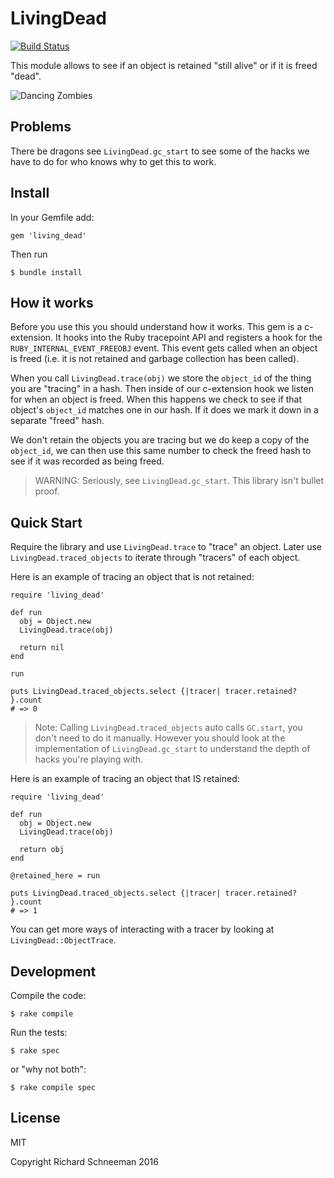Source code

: # LivingDead

[![Build Status](https://travis-ci.org/schneems/living_dead.svg?branch=master)](https://travis-ci.org/schneems/living_dead)

This module allows to see if an object is retained "still alive" or if it is freed "dead".

![Dancing Zombies](https://www.dropbox.com/s/lshgqzek77107mh/zombies.gif?dl=1)

## Problems

There be dragons see `LivingDead.gc_start` to see some of the hacks we have to do for who knows why to get this to work.

## Install

In your Gemfile add:

```
gem 'living_dead'
```

Then run

```
$ bundle install
```

## How it works

Before you use this you should understand how it works. This gem is a c-extension. It hooks into the Ruby tracepoint API and registers a hook for the `RUBY_INTERNAL_EVENT_FREEOBJ` event. This
event gets called when an object is freed (i.e. it is not retained and garbage collection has been called).

When you call `LivingDead.trace(obj)` we store the `object_id` of the thing you are "tracing" in a hash. Then inside of our c-extension hook we listen for when an object is freed. When this happens we check to see if that object's `object_id` matches one in our hash. If it does we mark it down in a separate "freed" hash.

We don't retain the objects you are tracing but we do keep a copy of the `object_id`, we can then use this same number to check the freed hash to see if it was recorded as being freed.

> WARNING: Seriously, see `LivingDead.gc_start`. This library isn't bullet proof.

## Quick Start

Require the library and use `LivingDead.trace` to "trace" an object. Later use `LivingDead.traced_objects` to iterate through "tracers" of each object.

Here is an example of tracing an object that is not retained:

```
require 'living_dead'

def run
  obj = Object.new
  LivingDead.trace(obj)

  return nil
end

run

puts LivingDead.traced_objects.select {|tracer| tracer.retained? }.count
# => 0
```

> Note: Calling `LivingDead.traced_objects` auto calls `GC.start`, you don't need to do it manually. However you should look at the implementation of `LivingDead.gc_start` to understand the depth of hacks you're playing with.

Here is an example of tracing an object that IS retained:

```
require 'living_dead'

def run
  obj = Object.new
  LivingDead.trace(obj)

  return obj
end

@retained_here = run

puts LivingDead.traced_objects.select {|tracer| tracer.retained? }.count
# => 1
```

You can get more ways of interacting with a tracer by looking at `LivingDead::ObjectTrace`.

## Development

Compile the code:

```
$ rake compile
```

Run the tests:

```
$ rake spec
```

or "why not both":

```
$ rake compile spec
```

## License

MIT

Copyright Richard Schneeman 2016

────────

▸ What the task requires: Please copy each line of the entries in which the word "hacks" shows up.

▸ Reply:
There be dragons see `LivingDead.gc_start` to see some of the hacks we have to do for who knows why to get this to work.
> Note: Calling `LivingDead.traced_objects` auto calls `GC.start`, you don't need to do it manually. However you should look at the implementation of `LivingDead.gc_start` to understand the depth of hacks you're playing with.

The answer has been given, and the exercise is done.